Another record fish was Chase Mitchell’s jolthead porgy that weighed 9 pounds, 2.88 ounces.
“The porgy is a fish we’ve never had a category for before last year, when the record was established,” Bannon said. “Now that record has been broken. Again, I think it’s because of the change in effort, style of fishing and areas being fished.”
Also going into the Alabama record books is a black jack caught by William Atkins at 13 pounds, 1.6 ounces; a blackline tilefish caught by Gavin Dunnam at 1 pound, 6.4 ounces; a horse-eye jack caught by Bennie Goldman Jr. at 30 pounds, 4 ounces; a red cornetfish caught by Wayne Akin at 2 pounds, 5.4 ounces; a silvery John Dory caught by Mark Russo at 5 pounds, 0.28 ounces; and a lizardfish caught by Nelson Wingo at 1 pound, 11.2 ounces.
In other saltwater fishing news, the 2022 red snapper season ended Dec. 31 with a private recreational harvest of about 464,000 pounds of fish, well below the quota of 1.12 million pounds.
“I think those numbers are due to the initial slow start to the season because of the weather, gas prices and people returning to other activities now that we’re past the COVID season for the most part,” Bannon said.
Under a final rule from NOAA Fisheries that went into effect on Jan. 1, Alabama’s private recreational anglers will see a 51% decrease in the 2023 red snapper quota to 558,200 pounds.
Bannon said the reason for the quota reduction is NOAA Fisheries is using a calibration factor to account for the differences in the red snapper harvest estimates between the federal and Alabama’s data collection programs.
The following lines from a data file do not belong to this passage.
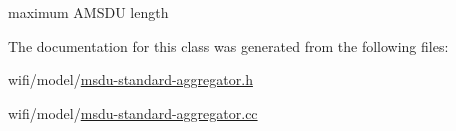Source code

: maximum A\+M\+S\+DU length 



The documentation for this class was generated from the following files\+:\begin{DoxyCompactItemize}
\item 
wifi/model/\hyperlink{msdu-standard-aggregator_8h}{msdu-\/standard-\/aggregator.\+h}\item 
wifi/model/\hyperlink{msdu-standard-aggregator_8cc}{msdu-\/standard-\/aggregator.\+cc}\end{DoxyCompactItemize}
Bannon notes that snapper fishing off the Alabama Gulf Coast has changed in the past decade. Under previous federal control, anglers only had days to fish. During the recent state-managed seasons determined by each state’s federal quota, anglers had much more leeway in deciding when to fish.
“The larger fish were targeted pretty heavily over the past several years,” he said. “Now what we’ll be seeing is a relatively normal fishing pattern of legal-sized fish (16 inches minimum total length) close to shore. The research done through the University of South Alabama and Dr. Sean Powers shows that recruitment is good, which means there are young fish coming up in the system and occupying those reefs.
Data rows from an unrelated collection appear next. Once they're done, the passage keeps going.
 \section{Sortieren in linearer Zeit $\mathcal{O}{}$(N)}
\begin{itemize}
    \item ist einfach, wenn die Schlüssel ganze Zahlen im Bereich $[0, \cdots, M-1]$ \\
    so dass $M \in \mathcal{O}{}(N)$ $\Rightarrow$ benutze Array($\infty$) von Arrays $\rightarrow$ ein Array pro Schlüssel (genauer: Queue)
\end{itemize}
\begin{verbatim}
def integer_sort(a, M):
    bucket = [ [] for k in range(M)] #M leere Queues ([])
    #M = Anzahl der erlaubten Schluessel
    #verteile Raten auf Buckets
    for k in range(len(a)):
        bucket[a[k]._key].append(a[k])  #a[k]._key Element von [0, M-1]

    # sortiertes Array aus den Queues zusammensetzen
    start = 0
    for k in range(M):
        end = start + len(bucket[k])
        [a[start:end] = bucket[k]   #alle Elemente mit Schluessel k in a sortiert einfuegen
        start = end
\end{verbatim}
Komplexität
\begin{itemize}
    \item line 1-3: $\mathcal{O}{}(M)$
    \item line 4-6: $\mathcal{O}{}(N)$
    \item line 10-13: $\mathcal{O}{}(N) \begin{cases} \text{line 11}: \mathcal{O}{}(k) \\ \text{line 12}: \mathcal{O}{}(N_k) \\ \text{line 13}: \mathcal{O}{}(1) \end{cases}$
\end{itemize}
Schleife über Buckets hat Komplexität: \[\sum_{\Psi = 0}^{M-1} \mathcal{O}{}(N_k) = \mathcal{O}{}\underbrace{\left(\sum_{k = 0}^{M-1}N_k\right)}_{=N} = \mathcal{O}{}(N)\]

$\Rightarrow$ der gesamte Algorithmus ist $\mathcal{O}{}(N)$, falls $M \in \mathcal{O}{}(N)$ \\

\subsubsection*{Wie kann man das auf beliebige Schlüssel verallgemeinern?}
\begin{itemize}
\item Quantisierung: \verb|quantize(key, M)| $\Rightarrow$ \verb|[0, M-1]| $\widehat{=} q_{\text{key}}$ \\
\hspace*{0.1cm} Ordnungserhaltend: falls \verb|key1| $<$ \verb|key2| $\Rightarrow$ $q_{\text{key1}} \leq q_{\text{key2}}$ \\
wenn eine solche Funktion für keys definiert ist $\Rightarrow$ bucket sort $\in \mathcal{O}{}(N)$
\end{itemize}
“We don’t look at where those big fish are. We look at the recruitment coming back into the system. We still see big fish, but they are more elusive because there are not as many of them close to shore.”
Bannon said the traditional opening of private recreational red snapper season will again likely be the Friday before Memorial Day. That season will be based on the NOAA Fisheries calibration numbers, but Bannon hopes that will change at some point this year.
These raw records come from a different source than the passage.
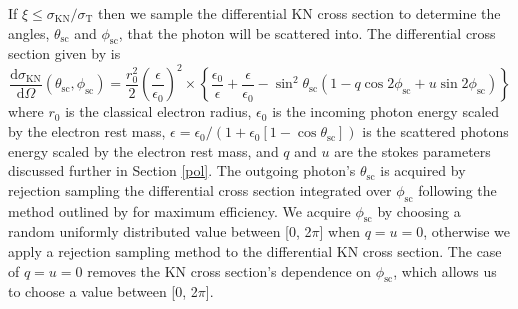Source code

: \documentclass[12pt,a4paper]{article}
\begin{document}
If $\xi \le \sigma_{\mathrm{KN}}/\sigma_{\mathrm{T}}$ then we sample the differential KN cross section to determine the angles, $\theta_{\mathrm{sc}}$ and $\phi_{\mathrm{sc}}$, that the photon will be scattered into. The differential cross section given by \cite{lundman2014polarization} is
\begin{equation}
\frac{\mathrm{d} \sigma_{\mathrm{KN}}}{\mathrm{d} \Omega} (\theta_{\mathrm{sc}}, \phi_{\mathrm{sc}}) =\frac{r_{0}^{2}}{2}\left(\frac{\epsilon}{\epsilon_{0}}\right)^{2} \times 
\left\{\frac{\epsilon_{0}}{\epsilon}+\frac{\epsilon}{\epsilon_{0}} - \sin ^{2} \theta_{\mathrm{sc}}\left(1- q \cos 2 \phi_{\mathrm{sc}}+u \sin 2 \phi_{\mathrm{sc}}\right)\right\} \label{KN_diff_cross_section_scatt}
\end{equation}
where $r_{0}$ is the classical electron radius, $\epsilon_{0}$ is the incoming photon energy scaled by the electron rest mass, $\epsilon=\epsilon_{0}/(1+\epsilon_{0}[1-\cos \theta_{\mathrm{sc}}])$ is the scattered photons energy scaled by the electron rest mass, and $q$ and $u$ are the stokes parameters discussed further in Section \ref{pol}. The outgoing photon's $\theta_{\mathrm{sc}}$ is acquired by rejection sampling the differential cross section integrated over $\phi_{\mathrm{sc}}$ following the method outlined by \cite{sample_kn_theta} for maximum efficiency. We acquire $\phi_{\mathrm{sc}}$ by choosing a random uniformly distributed value between [0, 2$\pi$] when $q=u=0$, otherwise we apply a rejection sampling method to the differential KN cross section. {The case of $q=u=0$ removes the KN cross section's  dependence on $\phi_{\mathrm{sc}}$, which allows us to choose a value between [0, 2$\pi$].}
\end{document}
“We’ve submitted more information to NOAA Fisheries and will work through the Gulf of Mexico Fishery Management Council to potentially make changes to that calibration number that are more favorable to Alabama,” he said. “We will still have a productive season. I think people will have opportunities to fish if the weather is good.
“Of all the turmoil in the world, at the end of the day, fishing is still good in Alabama.”
David Rainer is an award-winning writer who has covered Alabama’s great outdoors for 25 years. The former outdoors editor at the Mobile Press-Register, he writes for Outdoor Alabama, the website of the Alabama Department of Conservation and Natural Resources.